Apparently, institutional investors have been much more active in pursuing SRI investing according to this European report.

A high degree of overlap between ESG/SRI ETF holdings and non-SRI counterparts
Perhaps it is encouraging to know that the Jantzi index developers Sustainanalytics judge that so many large Canadian companies meet their SRI criteria. The result is that three quarters of XEN's holdings are also in the standard dominant cap-weighted Canadian equity ETF, the iShares S&P/TSX 60 Index Fund (TSX: XIU). XEN's holdings that are not part of XIU amount to only 2.67% of the fund's total assets.

The overlap between the US-oriented funds
is even higher at 80 to 85% with the iShares Core S&P 500 tracker (NYSE: IVV). In fact, the stocks the stocks are mostly deliberately chosen from amongst those in the mainstream large-cap US market index. The overlap is by design.
Result: a close tracking of the market performance of the mainstream ETFs by the ESG/SRI ETFs
The high degree of overlap seems to be more powerful in determining returns than the influence of stocks in the mainstream index that the ESG/SRI ETFs leave out. Indeed the KLD FactSheet explicitly says the aim is for the ETF to show the same risk and return characteristics as its mainstream kin.

Canada
XEN bounces along in close alignment with XIU as seen in this screen capture from BMO Investorline's ETF Compare Tool (available only to BMOIL's clients). Moreover, the annualized total return over the past five years is very close: XEN at -0.99% vs XIU's -0.40%. That is just about the difference between the XEN Management Expense Ratio (MER) at 0.55% and XIU's at 0.18%. The small annual difference adds up in the long run. Over five years, XEN's cumulative total return is -3.89% vs XIU's -2.37%

USA
KLD and DSI follows IVV quite closely. Even NASI, despite about 10% of its holdings being Canadian stocks, follows the IVV's contours, though its more recent startup produces the higher starting point of its line in the chart below. Higher MERs on the ESG/SRI funds at 0.50% likely account for most of the slight annualized under-performance. That annual difference has added up. Over the past 5 years, KLD returned 1.33%, DSI 1.91% while IVV returned 4.07%.
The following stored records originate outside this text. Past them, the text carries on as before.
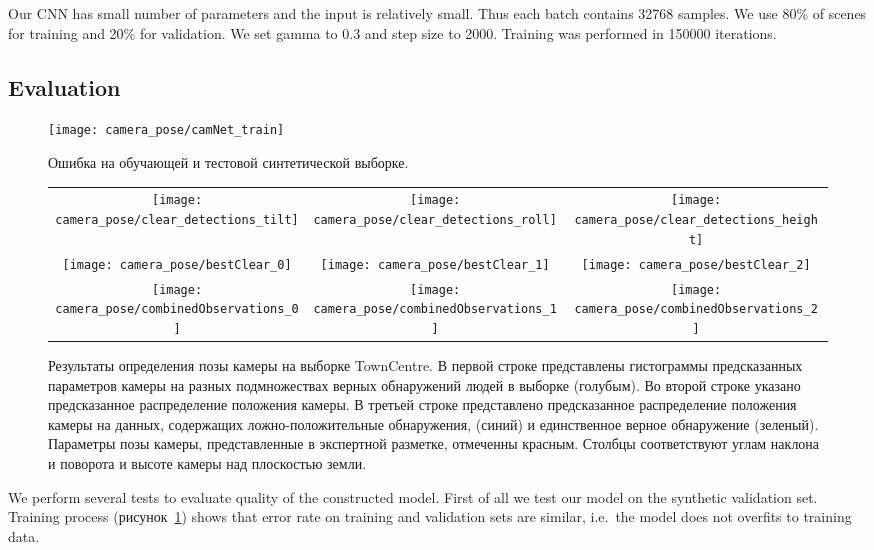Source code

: Our CNN has small number of parameters and the input is relatively small. Thus each batch contains 32768 samples. We use 80\% of scenes for training and 20\% for validation. We set gamma to $0.3$ and step size to 2000. Training was performed in 150000 iterations.

\subsection{Evaluation}

\begin{figure}[ht]
	\centering
	\texttt{[image: camera\_pose/camNet\_train]}
	\caption{Ошибка на обучающей и тестовой синтетической выборке.}
	\label{fig:training}
\end{figure}

\begin{figure*}[ht]
	\centering
	\begin{tabular}{ccc}
		\texttt{[image: camera\_pose/clear\_detections\_tilt]} &
		\texttt{[image: camera\_pose/clear\_detections\_roll]} &
		\texttt{[image: camera\_pose/clear\_detections\_height]} \\
		\texttt{[image: camera\_pose/bestClear\_0]} &
		\texttt{[image: camera\_pose/bestClear\_1]} &
		\texttt{[image: camera\_pose/bestClear\_2]} \\
		\texttt{[image: camera\_pose/combinedObservations\_0]} &
		\texttt{[image: camera\_pose/combinedObservations\_1]} &
		\texttt{[image: camera\_pose/combinedObservations\_2]} \\
	\end{tabular}
	\caption{Результаты определения позы камеры на выборке TownCentre. В первой строке представлены гистограммы предсказанных параметров камеры на разных подмножествах верных обнаружений людей в выборке (голубым). Во второй строке указано предсказанное распределение положения камеры. В третьей строке представлено предсказанное распределение положения камеры на данных, содержащих ложно-положительные обнаружения, (синий) и единственное верное обнаружение (зеленый). Параметры позы камеры, представленные в экспертной разметке, отмеченны красным. Столбцы соответствуют углам наклона и поворота и высоте камеры над плоскостью земли.}
	\label{fig:bestClear}
\end{figure*}

We perform several tests to evaluate quality of the constructed model. First of all we test our model on the synthetic validation set. Training process (рисунок~\ref{fig:training}) shows that error rate on training and validation sets are similar, i.e.\ the model does not overfits to training data.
EAFE / Developed Countries
The same close tracking shows up with the Pax MSCI EAFE ESG Index ETF (NYSE: EAPS). Over the year since its launch it has earned 6.08% while the standard cap-weight equivalent Vanguard's MSCI EAFE ETF (NYSE: VEA) returned 5.67%. It remains to be seen whether more years under the belt will see VEA pull ahead - its MER is only 0.12% vs EAPS' higher 0.55%.

Bottom Line
The above returns results jive with the bulk of academic research, such as summarized in the 2007 paper Does Socially Responsible Investing Hurt Investment Returns? (answer = no) from Phillips, Hager and North or Meir Statman and Denys Glushkov's 2009 The Wages of Social Responsibility on Miller/Howard Investment Inc's website (answer = the advantage of picking stocks with high SRI scores is more or less offset by the disadvantage of SRI's shunning "bad" companies).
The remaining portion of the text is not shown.